While some forecasters have been promoting the idea of a move in December, the minutes provided the flavour of a Board that is in no hurry to make the next cut. The minutes conclude that “the Board would continue to monitor developments”. It also referred to “having already delivered a substantial monetary stimulus in recent months, there was a case to wait and assess the effects of this stimulus, especially given the long and variable lags”.
Nevertheless, the minutes do not want to leave the reader in any doubt that the Board continues to have a clear easing bias. The minutes concluded that the Board “was prepared to ease monetary policy further if needed” and also noted that “members reviewed the case for a further reduction at the present meeting”.
Some commentaries interpreted the latter remark as indicating that the Board was close to cutting rates at the meeting. However, my view is that it was used to emphasise a strong easing bias, particularly aimed at containing any upward drift in the AUD rather than any serious risk of an unexpected move in November.
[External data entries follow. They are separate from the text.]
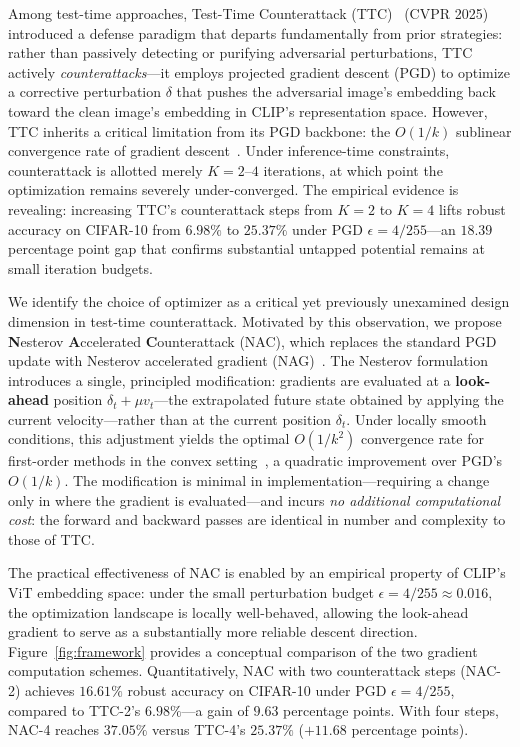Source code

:\documentclass[pdflatex,sn-basic,Numbered]{sn-jnl}
\theoremstyle{thmstyleone}
\theoremstyle{thmstyletwo}
\theoremstyle{thmstylethree}
\begin{document}
Among test-time approaches, Test-Time Counterattack (TTC)~\cite{xing2025clip} (CVPR 2025) introduced a defense paradigm that departs fundamentally from prior strategies: rather than passively detecting or purifying adversarial perturbations, TTC actively \emph{counterattacks}---it employs projected gradient descent (PGD) to optimize a corrective perturbation $\delta$ that pushes the adversarial image's embedding back toward the clean image's embedding in CLIP's representation space. However, TTC inherits a critical limitation from its PGD backbone: the $O(1/k)$ sublinear convergence rate of gradient descent~\cite{nesterov1983method}. Under inference-time constraints, counterattack is allotted merely $K=2$--$4$ iterations, at which point the optimization remains severely under-converged. The empirical evidence is revealing: increasing TTC's counterattack steps from $K=2$ to $K=4$ lifts robust accuracy on CIFAR-10 from $6.98\%$ to $25.37\%$ under PGD $\epsilon = 4/255$---an $18.39$ percentage point gap that confirms substantial untapped potential remains at small iteration budgets.

We identify the choice of optimizer as a critical yet previously unexamined design dimension in test-time counterattack. Motivated by this observation, we propose \textbf{N}esterov \textbf{A}ccelerated \textbf{C}ounterattack (NAC), which replaces the standard PGD update with Nesterov accelerated gradient (NAG)~\cite{nesterov1983method}. The Nesterov formulation introduces a single, principled modification: gradients are evaluated at a \textbf{look-ahead} position $\delta_t + \mu v_t$---the extrapolated future state obtained by applying the current velocity---rather than at the current position $\delta_t$. Under locally smooth conditions, this adjustment yields the optimal $O(1/k^2)$ convergence rate for first-order methods in the convex setting~\cite{nesterov1983method}, a quadratic improvement over PGD's $O(1/k)$. The modification is minimal in implementation---requiring a change only in where the gradient is evaluated---and incurs \emph{no additional computational cost}: the forward and backward passes are identical in number and complexity to those of TTC.

The practical effectiveness of NAC is enabled by an empirical property of CLIP's ViT embedding space: under the small perturbation budget $\epsilon = 4/255 \approx 0.016$, the optimization landscape is locally well-behaved, allowing the look-ahead gradient to serve as a substantially more reliable descent direction. Figure~\ref{fig:framework} provides a conceptual comparison of the two gradient computation schemes. Quantitatively, NAC with two counterattack steps (NAC-2) achieves $16.61\%$ robust accuracy on CIFAR-10 under PGD $\epsilon=4/255$, compared to TTC-2's $6.98\%$---a gain of $9.63$ percentage points. With four steps, NAC-4 reaches $37.05\%$ versus TTC-4's $25.37\%$ ($+11.68$ percentage points).
\end{document}

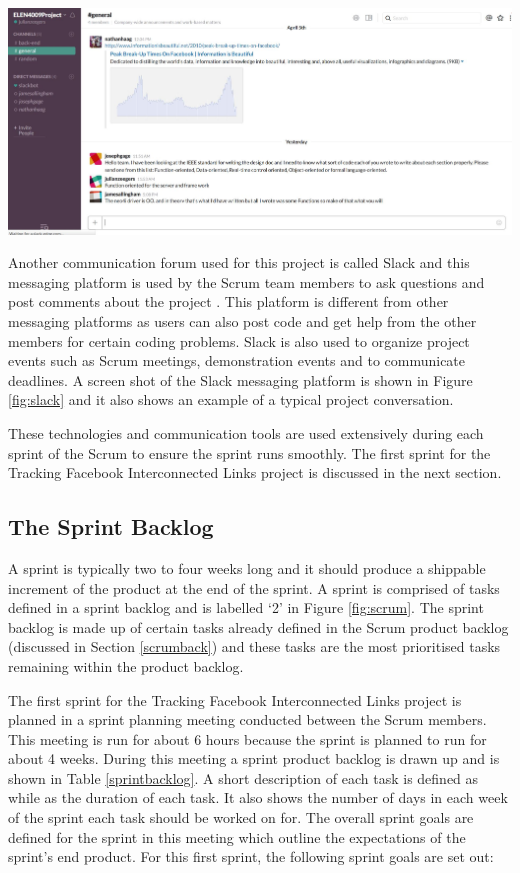 \documentclass[12pt,onecolumn]{article}
\begin{document}
	\begin{center}
		\includegraphics[width=\textwidth]{slick}
		 \label{fig:slack}
	\end{center}
	
	Another communication forum used for this project is called Slack and this messaging platform is used by the Scrum team members to ask questions and post comments about the project \cite{slack}. This platform is different from other messaging platforms as users can also post code and get help from the other members for certain coding problems. Slack is also used to organize project events such as Scrum meetings, demonstration events and to communicate deadlines. A screen shot of the Slack messaging platform is shown in Figure \ref{fig:slack} and it also shows an example of a typical project conversation.
	
	These technologies and communication tools are used extensively during each sprint of the Scrum to ensure the sprint runs smoothly. The first sprint for the Tracking Facebook Interconnected Links project is discussed in the next section. 
	
	
	\subsection{The Sprint Backlog } \label{sprintback}
	 A sprint is typically two to four weeks long and it should produce a shippable increment of the product at the end of the sprint. A sprint is comprised of tasks defined in a sprint backlog and is labelled `2' in Figure \ref{fig:scrum}. The sprint backlog is made up of certain tasks already defined in the Scrum product backlog (discussed in Section \ref{scrumback}) and these tasks are the most prioritised tasks remaining within the product backlog. 
	
	The first sprint for the Tracking Facebook Interconnected Links project is planned in a sprint planning meeting conducted between the Scrum members. This meeting is run for about 6 hours because the sprint is planned to run for about 4 weeks. During this meeting a sprint product backlog is drawn up and is shown in Table \ref{sprintbacklog}. A short description of each task is defined as while as the duration of each task. It also shows the number of days in each week of the sprint each task should be worked on for. The overall sprint goals are defined for the sprint in this meeting which outline the expectations of the sprint's end product. For this first sprint, the following sprint goals are set out:
	
\end{document}
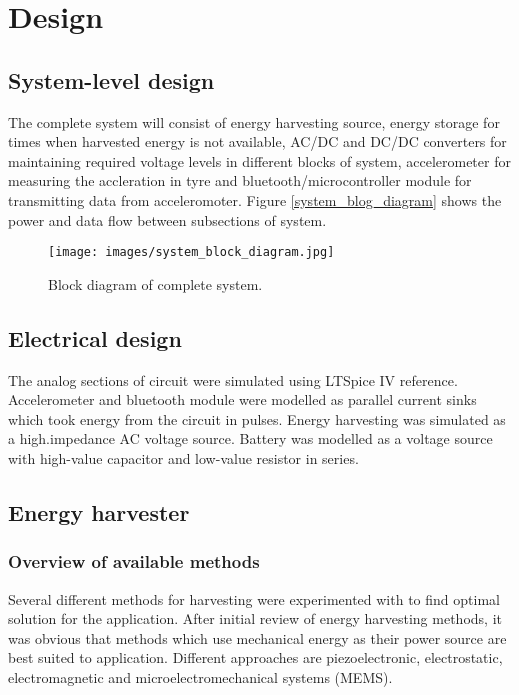 \section{Design}

\subsection{System-level design}
The complete system will consist of energy harvesting source, energy storage for times when harvested energy is not available, AC/DC and DC/DC converters for maintaining required voltage levels in different blocks of system, accelerometer for measuring the accleration in tyre and bluetooth/microcontroller module for transmitting data from acceleromoter. Figure \ref{system_blog_diagram} shows the power and data flow between subsections of system. 


\begin{figure}[htb]
\begin{center}
\texttt{[image: images/system\_block\_diagram.jpg]}
\end{center}
\caption{\label{system_blog_diagram} Block diagram of complete system.}
\label{liitekuva}
\end{figure}


\subsection{Electrical design}
The analog sections of circuit were simulated using LTSpice IV {\color{red} reference}. Accelerometer and bluetooth module were modelled as parallel current sinks which took energy from the circuit in pulses. Energy harvesting was simulated as a high.impedance AC voltage source. 
Battery was modelled as a voltage source with high-value capacitor and low-value resistor in series.

\subsection{Energy harvester}
\subsubsection{Overview of available methods}
Several different methods for harvesting were experimented with to find optimal solution for the application. After initial review of energy harvesting methods, it was obvious that methods which use mechanical energy as their power source are best suited to application. Different approaches are piezoelectronic, electrostatic, electromagnetic and microelectromechanical systems (MEMS).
The second important issue around the policy outlook is the “effective lower bound” (ELB) of the cash rate. Westpac has argued since July that the ELB will prove to be 0.50% and will be reached in February 2020. One factor that has been important to our thinking has been the response of the Westpac-MI Consumer Sentiment index to the rate cuts that began in June 2019. The index has been on a clear downward trend ( see Figure 1) since that first cut and the Board has recognised that by noting that “a further reduction in interest rates could have a different effect on confidence than in the past”. Put another way, the Board “recognised the negative effects of lower interest rates on savers and confidence”.
There are two elements to this downward pressure on confidence through these recent cuts; firstly the impact on consumers of the explanation behind very low rates and, secondly, the media coverage around the banks’ responses to ultra-low rates.
In that regard, the Board was informed that it appears that banks still have adequate scope to pass on future rate cuts. The minutes noted that “while close to a quarter of deposits were estimated to be earning interest at rates between 0-50bps, most deposits earned interest at rates over 1%”. The RBA reports that banks’ response to the cumulative 75bp reduction in the cash rate was to lower interest on at-call retail deposits by an average of 60-70bps.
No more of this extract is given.